══ Record set ══
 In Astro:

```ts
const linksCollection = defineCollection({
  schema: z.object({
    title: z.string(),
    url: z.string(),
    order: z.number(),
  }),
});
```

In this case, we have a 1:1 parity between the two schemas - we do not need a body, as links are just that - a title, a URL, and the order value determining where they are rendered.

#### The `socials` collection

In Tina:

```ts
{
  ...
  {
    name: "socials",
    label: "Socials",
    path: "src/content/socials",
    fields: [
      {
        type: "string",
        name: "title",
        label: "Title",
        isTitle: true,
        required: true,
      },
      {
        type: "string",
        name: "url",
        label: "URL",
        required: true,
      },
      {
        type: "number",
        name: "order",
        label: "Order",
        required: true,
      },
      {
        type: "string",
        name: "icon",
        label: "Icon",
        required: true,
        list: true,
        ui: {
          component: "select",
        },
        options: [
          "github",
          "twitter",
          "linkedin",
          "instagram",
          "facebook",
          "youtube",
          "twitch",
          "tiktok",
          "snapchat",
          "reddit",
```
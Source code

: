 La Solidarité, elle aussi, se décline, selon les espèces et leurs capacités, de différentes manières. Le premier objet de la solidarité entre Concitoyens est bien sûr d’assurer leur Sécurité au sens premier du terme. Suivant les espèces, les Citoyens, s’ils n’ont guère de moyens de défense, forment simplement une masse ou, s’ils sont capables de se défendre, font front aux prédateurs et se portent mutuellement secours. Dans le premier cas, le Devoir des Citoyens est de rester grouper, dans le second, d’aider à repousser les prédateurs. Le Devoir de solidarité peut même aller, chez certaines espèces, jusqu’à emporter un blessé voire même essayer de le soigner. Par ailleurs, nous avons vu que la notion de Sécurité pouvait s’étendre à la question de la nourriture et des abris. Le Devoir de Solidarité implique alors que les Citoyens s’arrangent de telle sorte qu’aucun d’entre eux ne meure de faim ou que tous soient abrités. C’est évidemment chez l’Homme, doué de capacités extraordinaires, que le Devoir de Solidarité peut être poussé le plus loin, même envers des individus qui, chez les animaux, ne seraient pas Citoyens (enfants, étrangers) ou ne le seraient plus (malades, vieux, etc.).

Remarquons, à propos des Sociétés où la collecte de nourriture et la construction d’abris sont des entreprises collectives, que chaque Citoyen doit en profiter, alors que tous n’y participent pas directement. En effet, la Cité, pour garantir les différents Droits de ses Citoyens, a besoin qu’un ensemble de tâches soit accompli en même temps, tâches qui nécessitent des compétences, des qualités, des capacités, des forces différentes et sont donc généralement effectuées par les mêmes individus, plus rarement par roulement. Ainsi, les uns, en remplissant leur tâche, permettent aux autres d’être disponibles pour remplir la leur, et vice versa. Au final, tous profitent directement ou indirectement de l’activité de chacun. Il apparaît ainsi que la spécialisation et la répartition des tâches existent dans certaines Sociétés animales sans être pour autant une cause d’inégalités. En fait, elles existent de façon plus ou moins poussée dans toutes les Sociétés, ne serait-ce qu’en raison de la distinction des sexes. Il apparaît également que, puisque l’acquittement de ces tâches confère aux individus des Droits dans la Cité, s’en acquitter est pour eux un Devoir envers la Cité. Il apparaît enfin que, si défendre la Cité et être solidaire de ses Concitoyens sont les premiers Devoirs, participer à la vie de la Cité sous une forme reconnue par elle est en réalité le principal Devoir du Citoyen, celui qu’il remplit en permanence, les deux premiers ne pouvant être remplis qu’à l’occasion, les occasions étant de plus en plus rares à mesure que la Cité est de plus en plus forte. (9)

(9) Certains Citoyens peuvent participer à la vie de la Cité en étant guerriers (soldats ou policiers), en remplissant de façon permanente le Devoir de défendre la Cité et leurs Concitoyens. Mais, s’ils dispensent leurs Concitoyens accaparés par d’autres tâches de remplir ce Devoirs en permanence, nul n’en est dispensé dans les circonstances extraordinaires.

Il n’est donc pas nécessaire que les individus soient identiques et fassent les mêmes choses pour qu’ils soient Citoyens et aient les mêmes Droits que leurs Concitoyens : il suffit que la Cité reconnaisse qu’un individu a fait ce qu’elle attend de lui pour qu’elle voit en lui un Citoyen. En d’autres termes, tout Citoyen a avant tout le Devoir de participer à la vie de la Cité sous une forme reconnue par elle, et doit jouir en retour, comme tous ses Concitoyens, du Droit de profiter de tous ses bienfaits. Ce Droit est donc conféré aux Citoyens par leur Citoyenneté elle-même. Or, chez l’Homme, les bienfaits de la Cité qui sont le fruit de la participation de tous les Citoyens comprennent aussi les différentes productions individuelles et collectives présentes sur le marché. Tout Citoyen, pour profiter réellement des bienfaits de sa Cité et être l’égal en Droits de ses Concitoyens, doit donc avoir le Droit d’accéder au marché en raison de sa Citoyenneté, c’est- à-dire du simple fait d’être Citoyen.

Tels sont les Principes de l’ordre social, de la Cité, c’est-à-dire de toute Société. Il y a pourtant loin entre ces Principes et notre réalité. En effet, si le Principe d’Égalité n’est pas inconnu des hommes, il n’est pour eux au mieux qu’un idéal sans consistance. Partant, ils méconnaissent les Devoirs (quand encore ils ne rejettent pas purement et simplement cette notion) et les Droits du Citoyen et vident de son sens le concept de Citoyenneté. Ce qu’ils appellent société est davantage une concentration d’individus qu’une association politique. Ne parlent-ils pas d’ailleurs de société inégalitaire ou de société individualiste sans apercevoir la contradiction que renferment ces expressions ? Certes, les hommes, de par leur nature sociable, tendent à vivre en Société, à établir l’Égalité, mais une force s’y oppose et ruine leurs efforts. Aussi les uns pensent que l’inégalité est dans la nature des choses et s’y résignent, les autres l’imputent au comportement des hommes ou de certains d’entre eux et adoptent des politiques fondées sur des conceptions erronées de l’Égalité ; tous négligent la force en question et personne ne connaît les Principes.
═══
#### Problem requirements
Only the lines from the start of the material through the line containing "Source code" belong in the answer, each copied exactly.

#### Response to this exercise
 In Astro:

```ts
const linksCollection = defineCollection({
  schema: z.object({
    title: z.string(),
    url: z.string(),
    order: z.number(),
  }),
});
```

In this case, we have a 1:1 parity between the two schemas - we do not need a body, as links are just that - a title, a URL, and the order value determining where they are rendered.

#### The `socials` collection

In Tina:

```ts
{
  ...
  {
    name: "socials",
    label: "Socials",
    path: "src/content/socials",
    fields: [
      {
        type: "string",
        name: "title",
        label: "Title",
        isTitle: true,
        required: true,
      },
      {
        type: "string",
        name: "url",
        label: "URL",
        required: true,
      },
      {
        type: "number",
        name: "order",
        label: "Order",
        required: true,
      },
      {
        type: "string",
        name: "icon",
        label: "Icon",
        required: true,
        list: true,
        ui: {
          component: "select",
        },
        options: [
          "github",
          "twitter",
          "linkedin",
          "instagram",
          "facebook",
          "youtube",
          "twitch",
          "tiktok",
          "snapchat",
          "reddit",
```
Source code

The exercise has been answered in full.